=== MATERIAL PROVIDED ===

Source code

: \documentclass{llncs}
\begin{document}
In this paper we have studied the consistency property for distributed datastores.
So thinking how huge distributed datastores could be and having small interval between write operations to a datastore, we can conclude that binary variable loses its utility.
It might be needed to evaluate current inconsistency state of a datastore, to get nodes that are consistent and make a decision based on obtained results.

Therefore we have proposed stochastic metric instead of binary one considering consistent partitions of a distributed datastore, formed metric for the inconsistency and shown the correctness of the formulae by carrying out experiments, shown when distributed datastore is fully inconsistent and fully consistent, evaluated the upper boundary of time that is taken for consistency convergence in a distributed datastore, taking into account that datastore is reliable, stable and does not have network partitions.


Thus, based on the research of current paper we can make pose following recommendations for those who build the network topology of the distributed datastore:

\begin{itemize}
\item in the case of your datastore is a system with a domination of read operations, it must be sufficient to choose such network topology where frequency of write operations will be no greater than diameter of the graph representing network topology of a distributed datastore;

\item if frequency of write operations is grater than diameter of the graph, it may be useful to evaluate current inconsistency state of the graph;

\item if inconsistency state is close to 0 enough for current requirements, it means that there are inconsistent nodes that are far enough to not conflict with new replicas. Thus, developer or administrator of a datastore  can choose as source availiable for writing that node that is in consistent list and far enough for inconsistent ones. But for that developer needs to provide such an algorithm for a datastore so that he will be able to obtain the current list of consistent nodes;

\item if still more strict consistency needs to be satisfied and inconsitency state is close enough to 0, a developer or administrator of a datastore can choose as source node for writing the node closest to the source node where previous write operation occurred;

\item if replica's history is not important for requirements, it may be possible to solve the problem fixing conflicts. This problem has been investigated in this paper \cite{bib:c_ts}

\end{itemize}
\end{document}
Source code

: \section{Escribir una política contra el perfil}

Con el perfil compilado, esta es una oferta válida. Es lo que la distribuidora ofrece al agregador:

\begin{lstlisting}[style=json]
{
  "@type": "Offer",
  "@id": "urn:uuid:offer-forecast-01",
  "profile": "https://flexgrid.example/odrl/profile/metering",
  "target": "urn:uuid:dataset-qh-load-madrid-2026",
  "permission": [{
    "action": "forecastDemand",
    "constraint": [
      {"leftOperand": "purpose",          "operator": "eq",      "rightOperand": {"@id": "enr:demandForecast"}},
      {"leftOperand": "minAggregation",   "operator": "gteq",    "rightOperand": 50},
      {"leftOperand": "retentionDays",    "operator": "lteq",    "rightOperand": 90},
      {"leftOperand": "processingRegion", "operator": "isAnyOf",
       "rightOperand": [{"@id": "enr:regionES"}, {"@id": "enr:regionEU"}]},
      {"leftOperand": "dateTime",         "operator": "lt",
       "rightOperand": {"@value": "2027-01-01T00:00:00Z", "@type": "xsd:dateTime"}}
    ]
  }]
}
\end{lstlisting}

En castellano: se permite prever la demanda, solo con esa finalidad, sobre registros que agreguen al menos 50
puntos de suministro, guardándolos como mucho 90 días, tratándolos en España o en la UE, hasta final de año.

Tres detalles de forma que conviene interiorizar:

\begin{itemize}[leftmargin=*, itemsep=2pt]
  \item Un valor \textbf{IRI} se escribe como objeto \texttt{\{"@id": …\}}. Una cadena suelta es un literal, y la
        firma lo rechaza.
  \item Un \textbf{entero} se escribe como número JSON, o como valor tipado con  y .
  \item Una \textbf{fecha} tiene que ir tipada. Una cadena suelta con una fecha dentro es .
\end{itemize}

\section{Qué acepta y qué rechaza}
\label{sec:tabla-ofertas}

===

> _WHAT TO PRODUCE_: Whenever "perfil" occurs in a line above, copy that line.

> _COMPLETED EXERCISE_:
: \section{Escribir una política contra el perfil}
Con el perfil compilado, esta es una oferta válida. Es lo que la distribuidora ofrece al agregador:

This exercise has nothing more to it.